The Chinese puzzle is made puzzling by the circumstance of there being an overabundance of political parties and armies in China, the ultimate success of none of which can be foreseen. To recognize one bellicose potentate and treat with him for the protection of U. S. life and property, is to court the ill will of that potentate's rivals and possible conquerors. The U. S. policy has been to pretend there is no such thing as a Chinese state but only a large part of a large continent filled with quarrelsome Asiatics against whose disorders the U. S. is protecting U. S. life and property with Marines, and whose political existence the U. S. will not recognize until the semblance of a unified China reappears.
Senator Bingham, after an all-summer inspection of the Orient, spoke to the following effect:
The vast size and the variations in thought & language in various sections of China, preclude the reappearance of a unified China for years to come, if ever.

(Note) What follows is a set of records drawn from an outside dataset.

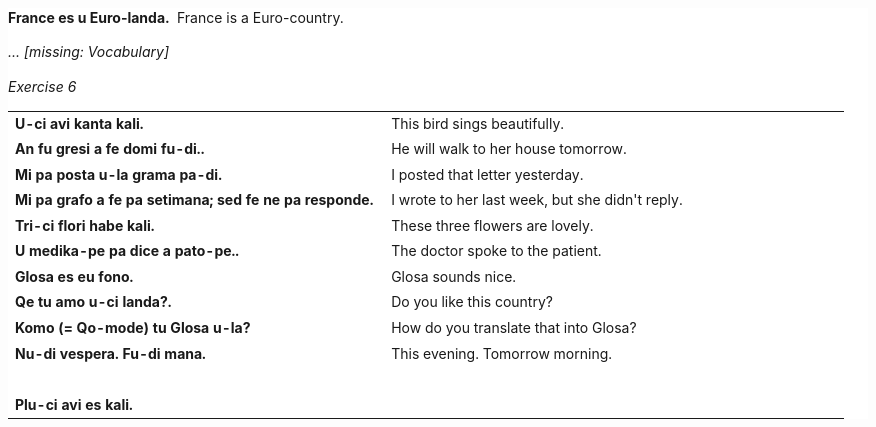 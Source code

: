 <td><strong>France es u Euro-landa. </strong></td>
<td>France is a Euro-country.</td>
</tr>
</tbody>
</table>

  

*... \[missing: Vocabulary\]*

  

*Exercise 6*

<table>
<colgroup>
<col style="width: 45%" />
<col style="width: 55%" />
</colgroup>
<tbody>
<tr class="odd">
<td><strong>U-ci avi kanta kali. </strong></td>
<td>This bird sings beautifully.</td>
</tr>
<tr class="even">
<td><strong>An fu gresi a fe domi fu-di.. </strong></td>
<td>He will walk to her house tomorrow.</td>
</tr>
<tr class="odd">
<td><strong>Mi pa posta u-la grama pa-di. </strong></td>
<td>I posted that letter yesterday.</td>
</tr>
<tr class="even">
<td><strong>Mi pa grafo a fe pa setimana; sed fe ne pa responde. </strong></td>
<td>I wrote to her last week, but she didn't reply.</td>
</tr>
<tr class="odd">
<td><strong>Tri-ci flori habe kali. </strong></td>
<td>These three flowers are lovely.</td>
</tr>
<tr class="even">
<td><strong>U medika-pe pa dice a pato-pe.. </strong></td>
<td>The doctor spoke to the patient.</td>
</tr>
<tr class="odd">
<td><strong>Glosa es eu fono. </strong></td>
<td>Glosa sounds nice.</td>
</tr>
<tr class="even">
<td><strong>Qe tu amo u-ci landa?. </strong></td>
<td>Do you like this country?</td>
</tr>
<tr class="odd">
<td><strong>Komo (= Qo-mode) tu Glosa u-la? </strong></td>
<td>How do you translate that into Glosa?</td>
</tr>
<tr class="even">
<td><strong>Nu-di vespera. Fu-di mana. </strong></td>
<td>This evening. Tomorrow morning.</td>
</tr>
<tr class="odd">
<td></td>
<td><br />
</td>
</tr>
<tr class="even">
<td><strong>Plu-ci avi es kali. </strong></td>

Let China, therefore, be divided up into various sections and let the de facto governments of these sections be recognized informally if not diplomatically, but perhaps even guaranteed, by the U. S. and other powers.
Let Chinese-speaking U. S. agents, semi-diplomatic in nature be sent to each faction or government to offset Russia's efforts to establish Sovietism in China. "It is spreading like a prairie fire and we ought to have a counter-fire," said plain-spoken Senator Bingham.